Retype exactly the span of lines below from the one with "For now there" through the one with "## Overview". Do not include pictures.
━━ Data extracts
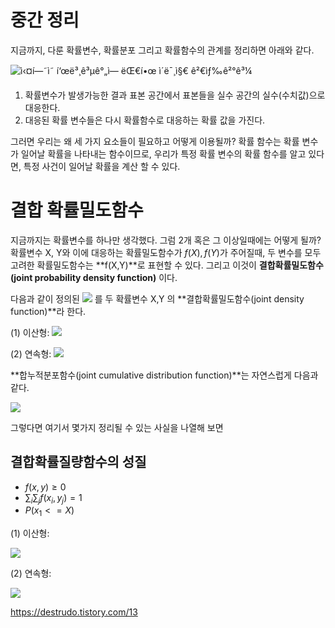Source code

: # 중간 정리 
지금까지, 다룬 확률변수, 확률분포 그리고 확률함수의 관계를 정리하면 아래와 같다. 

![ì‹¤í—˜ì˜ í‘œë³¸ê³µê°„ì— ëŒ€í•œ ì´ë¯¸ì§€ ê²€ìƒ‰ê²°ê³¼](https://encrypted-tbn0.gstatic.com/images?q=tbn:ANd9GcSRMOkmiVh5yEnxQEcUQpzGB2BQgi2E4AdBQx7dUPSvu79Kyaltdg)

1) 확률변수가 발생가능한 결과 표본 공간에서 표본들을 실수 공간의 실수(수치값)으로 대응한다.
2) 대응된 확률 변수들은 다시 확률함수로 대응하는 확률 값을 가진다.

그러면 우리는 왜 세 가지 요소들이 필요하고 어떻게 이용될까? 확률 함수는 확률 변수가 일어날 확률을 나타내는 함수이므로, 우리가 특정 확률 변수의 확률 함수를 알고 있다면, 특정 사건이 일어날 확률을 계산 할 수 있다. 

# 결합 확률밀도함수

지금까지는 확률변수를 하나만 생각했다. 그럼 2개 혹은 그 이상일때에는 어떻게 될까?
확률변수 X, Y와 이에 대응하는 확률밀도함수가 $f(X), f(Y)$가 주어질때, 두 변수를 모두 고려한 확률밀도함수는 **f(X,Y)**로 표현할 수 있다. 그리고 이것이 **결합확률밀도함수(joint probability density function)** 이다. 
  
다음과 같이 정의된 ![](https://t1.daumcdn.net/cfile/tistory/254CC74B58BBB47B34) 를 두 확률변수 X,Y 의  **결합확률밀도함수(joint density function)**라 한다.

  

(1) 이산형: ![](https://t1.daumcdn.net/cfile/tistory/276F413758BBB58F12)

(2) 연속형: ![](https://t1.daumcdn.net/cfile/tistory/23494D3B58BBBFB71D)



**합누적분포함수(joint cumulative distribution function)**는 자연스럽게 다음과 같다.

![](https://t1.daumcdn.net/cfile/tistory/222D243C58BBB78407)

  

그렇다면 여기서 몇가지 정리될 수 있는 사실을 나열해 보면  

## 결합확률질량함수의 성질

* $f(x,y) \ge 0$
* $\sum_{i}\sum_{j}f(x_i, y_j) = 1$
* $P(x_1 <= X)$



  

(1) 이산형:

![](https://t1.daumcdn.net/cfile/tistory/2749323458BBBFC92B)

  

(2) 연속형:

![](https://t1.daumcdn.net/cfile/tistory/2678D13458BBB8EC30)


https://destrudo.tistory.com/13
<!--stackedit_data:
eyJoaXN0b3J5IjpbLTIzNjU4MzYxOSwtNzc5ODA2MDgzLDY1Nz
M5MTU4MCwtMTc0ODg0MDkyMiwxNjA1MDA0NDY2XX0=
-->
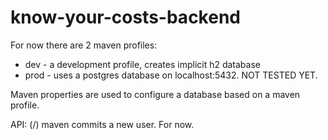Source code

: know-your-costs-backend
===
For now there are 2 maven profiles:
* dev - a development profile, creates implicit h2 database
* prod - uses a postgres database on localhost:5432. NOT TESTED YET.

Maven properties are used to configure a database based on a maven profile.

API:
(/) maven commits a new user. For now.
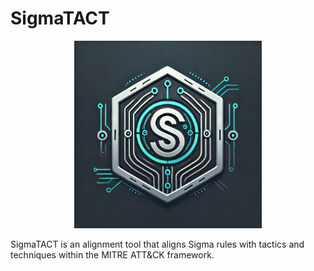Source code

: # SigmaTACT

<!-- markdownlint template -->
<!-- markdownlint-disable MD033 -->

<p align="center">
    <img src="./assets/SigmaTACT_Logo.png" width="300" alt="blue team logo">
</p>

SigmaTACT is an alignment tool that aligns Sigma rules with tactics and techniques within the MITRE ATT&amp;CK framework.
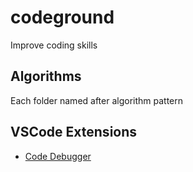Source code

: # codeground
Improve coding skills


## Algorithms
Each folder named after algorithm pattern

## VSCode Extensions
- [Code Debugger](https://marketplace.visualstudio.com/items?itemName=wowbox.code-debuger)
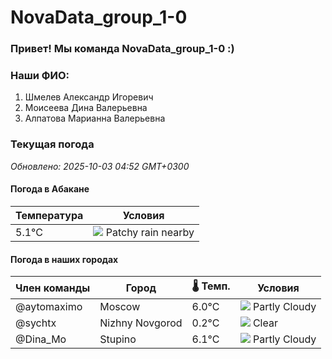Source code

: # NovaData_group_1-0
### Привет! Мы команда NovaData_group_1-0 :)

### Наши ФИО:
1. Шмелев Александр Игоревич
2. Моисеева Дина Валерьевна
3. Алпатова Марианна Валерьевна

### Текущая погода
<!-- WEATHER:START -->
_Обновлено: 2025-10-03 04:52 GMT+0300_

#### Погода в Абакане

| Температура | Условия |
|-------------|----------|
| 5.1°C     | ![](https://cdn.weatherapi.com/weather/64x64/day/176.png) Patchy rain nearby |

#### Погода в наших городах

| Член команды  | Город               | 🌡️ Темп.  | Условия          |
|---------------|---------------------|-----------|--------------------|
| @aytomaximo    | Moscow              |    6.0°C | ![](https://cdn.weatherapi.com/weather/64x64/night/116.png) Partly Cloudy |
| @sychtx        | Nizhny Novgorod     |    0.2°C | ![](https://cdn.weatherapi.com/weather/64x64/night/113.png) Clear        |
| @Dina_Mo       | Stupino             |    6.1°C | ![](https://cdn.weatherapi.com/weather/64x64/night/116.png) Partly Cloudy |

<!-- WEATHER:END -->
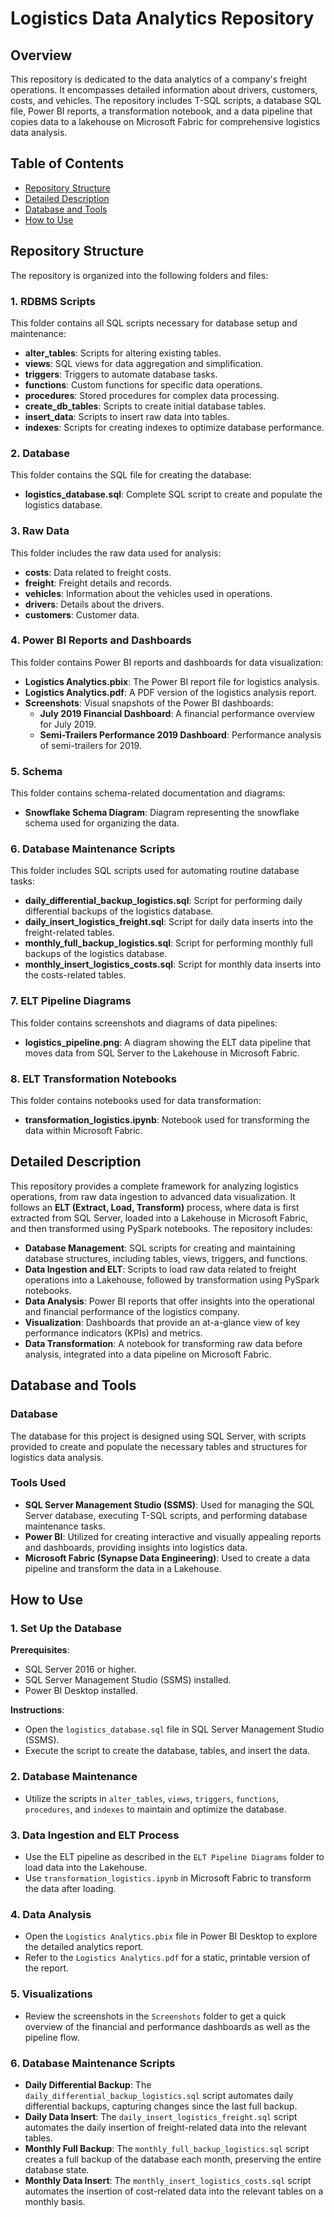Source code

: # Logistics Data Analytics Repository

## Overview
This repository is dedicated to the data analytics of a company's freight operations. It encompasses detailed information about drivers, customers, costs, and vehicles. The repository includes T-SQL scripts, a database SQL file, Power BI reports, a transformation notebook, and a data pipeline that copies data to a lakehouse on Microsoft Fabric for comprehensive logistics data analysis.

## Table of Contents
- [Repository Structure](#repository-structure)
- [Detailed Description](#detailed-description)
- [Database and Tools](#database-and-tools)
- [How to Use](#how-to-use)

## Repository Structure
The repository is organized into the following folders and files:

### 1. RDBMS Scripts
This folder contains all SQL scripts necessary for database setup and maintenance:
- **alter_tables**: Scripts for altering existing tables.
- **views**: SQL views for data aggregation and simplification.
- **triggers**: Triggers to automate database tasks.
- **functions**: Custom functions for specific data operations.
- **procedures**: Stored procedures for complex data processing.
- **create_db_tables**: Scripts to create initial database tables.
- **insert_data**: Scripts to insert raw data into tables.
- **indexes**: Scripts for creating indexes to optimize database performance.

### 2. Database
This folder contains the SQL file for creating the database:
- **logistics_database.sql**: Complete SQL script to create and populate the logistics database.

### 3. Raw Data
This folder includes the raw data used for analysis:
- **costs**: Data related to freight costs.
- **freight**: Freight details and records.
- **vehicles**: Information about the vehicles used in operations.
- **drivers**: Details about the drivers.
- **customers**: Customer data.

### 4. Power BI Reports and Dashboards
This folder contains Power BI reports and dashboards for data visualization:
- **Logistics Analytics.pbix**: The Power BI report file for logistics analysis.
- **Logistics Analytics.pdf**: A PDF version of the logistics analysis report.
- **Screenshots**: Visual snapshots of the Power BI dashboards:
  - **July 2019 Financial Dashboard**: A financial performance overview for July 2019.
  - **Semi-Trailers Performance 2019 Dashboard**: Performance analysis of semi-trailers for 2019.

### 5. Schema
This folder contains schema-related documentation and diagrams:
- **Snowflake Schema Diagram**: Diagram representing the snowflake schema used for organizing the data.

### 6. Database Maintenance Scripts
This folder includes SQL scripts used for automating routine database tasks:
- **daily_differential_backup_logistics.sql**: Script for performing daily differential backups of the logistics database.
- **daily_insert_logistics_freight.sql**: Script for daily data inserts into the freight-related tables.
- **monthly_full_backup_logistics.sql**: Script for performing monthly full backups of the logistics database.
- **monthly_insert_logistics_costs.sql**: Script for monthly data inserts into the costs-related tables.

### 7. ELT Pipeline Diagrams
This folder contains screenshots and diagrams of data pipelines:
- **logistics_pipeline.png**: A diagram showing the ELT data pipeline that moves data from SQL Server to the Lakehouse in Microsoft Fabric.

### 8. ELT Transformation Notebooks
This folder contains notebooks used for data transformation:
- **transformation_logistics.ipynb**: Notebook used for transforming the data within Microsoft Fabric.

## Detailed Description
This repository provides a complete framework for analyzing logistics operations, from raw data ingestion to advanced data visualization. It follows an **ELT (Extract, Load, Transform)** process, where data is first extracted from SQL Server, loaded into a Lakehouse in Microsoft Fabric, and then transformed using PySpark notebooks. The repository includes:

- **Database Management**: SQL scripts for creating and maintaining database structures, including tables, views, triggers, and functions.
- **Data Ingestion and ELT**: Scripts to load raw data related to freight operations into a Lakehouse, followed by transformation using PySpark notebooks.
- **Data Analysis**: Power BI reports that offer insights into the operational and financial performance of the logistics company.
- **Visualization**: Dashboards that provide an at-a-glance view of key performance indicators (KPIs) and metrics.
- **Data Transformation**: A notebook for transforming raw data before analysis, integrated into a data pipeline on Microsoft Fabric.

## Database and Tools

### Database
The database for this project is designed using SQL Server, with scripts provided to create and populate the necessary tables and structures for logistics data analysis.

### Tools Used
- **SQL Server Management Studio (SSMS)**: Used for managing the SQL Server database, executing T-SQL scripts, and performing database maintenance tasks.
- **Power BI**: Utilized for creating interactive and visually appealing reports and dashboards, providing insights into logistics data.
- **Microsoft Fabric (Synapse Data Engineering)**: Used to create a data pipeline and transform the data in a Lakehouse.

## How to Use

### 1. Set Up the Database
**Prerequisites**:
- SQL Server 2016 or higher.
- SQL Server Management Studio (SSMS) installed.
- Power BI Desktop installed.

**Instructions**:
- Open the `logistics_database.sql` file in SQL Server Management Studio (SSMS).
- Execute the script to create the database, tables, and insert the data.

### 2. Database Maintenance
- Utilize the scripts in `alter_tables`, `views`, `triggers`, `functions`, `procedures`, and `indexes` to maintain and optimize the database.

### 3. Data Ingestion and ELT Process
- Use the ELT pipeline as described in the `ELT Pipeline Diagrams` folder to load data into the Lakehouse.
- Use `transformation_logistics.ipynb` in Microsoft Fabric to transform the data after loading.

### 4. Data Analysis
- Open the `Logistics Analytics.pbix` file in Power BI Desktop to explore the detailed analytics report.
- Refer to the `Logistics Analytics.pdf` for a static, printable version of the report.

### 5. Visualizations
- Review the screenshots in the `Screenshots` folder to get a quick overview of the financial and performance dashboards as well as the pipeline flow.

### 6. Database Maintenance Scripts
- **Daily Differential Backup**: The `daily_differential_backup_logistics.sql` script automates daily differential backups, capturing changes since the last full backup.
- **Daily Data Insert**: The `daily_insert_logistics_freight.sql` script automates the daily insertion of freight-related data into the relevant tables.
- **Monthly Full Backup**: The `monthly_full_backup_logistics.sql` script creates a full backup of the database each month, preserving the entire database state.
- **Monthly Data Insert**: The `monthly_insert_logistics_costs.sql` script automates the insertion of cost-related data into the relevant tables on a monthly basis.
━━━━
» **Result below**
For now there are 2 maven profiles:
* dev - a development profile, creates implicit h2 database
* prod - uses a postgres database on localhost:5432. NOT TESTED YET.

Maven properties are used to configure a database based on a maven profile.

API:
(/) maven commits a new user. For now.
Source code

: # SigmaTACT

<!-- markdownlint template -->
<!-- markdownlint-disable MD033 -->

<p align="center">
    <img src="./assets/SigmaTACT_Logo.png" width="300" alt="blue team logo">
</p>

SigmaTACT is an alignment tool that aligns Sigma rules with tactics and techniques within the MITRE ATT&amp;CK framework.
Source code

: # codeground
Improve coding skills


## Algorithms
Each folder named after algorithm pattern

## VSCode Extensions
- [Code Debugger](https://marketplace.visualstudio.com/items?itemName=wowbox.code-debuger)
Source code

: # NovaData_group_1-0
### Привет! Мы команда NovaData_group_1-0 :)

### Наши ФИО:
1. Шмелев Александр Игоревич
2. Моисеева Дина Валерьевна
3. Алпатова Марианна Валерьевна

### Текущая погода
<!-- WEATHER:START -->
_Обновлено: 2025-10-03 04:52 GMT+0300_

#### Погода в Абакане

| Температура | Условия |
|-------------|----------|
| 5.1°C     | ![](https://cdn.weatherapi.com/weather/64x64/day/176.png) Patchy rain nearby |

#### Погода в наших городах

| Член команды  | Город               | 🌡️ Темп.  | Условия          |
|---------------|---------------------|-----------|--------------------|
| @aytomaximo    | Moscow              |    6.0°C | ![](https://cdn.weatherapi.com/weather/64x64/night/116.png) Partly Cloudy |
| @sychtx        | Nizhny Novgorod     |    0.2°C | ![](https://cdn.weatherapi.com/weather/64x64/night/113.png) Clear        |
| @Dina_Mo       | Stupino             |    6.1°C | ![](https://cdn.weatherapi.com/weather/64x64/night/116.png) Partly Cloudy |

<!-- WEATHER:END -->
Source code

: # Logistics Data Analytics Repository

## Overview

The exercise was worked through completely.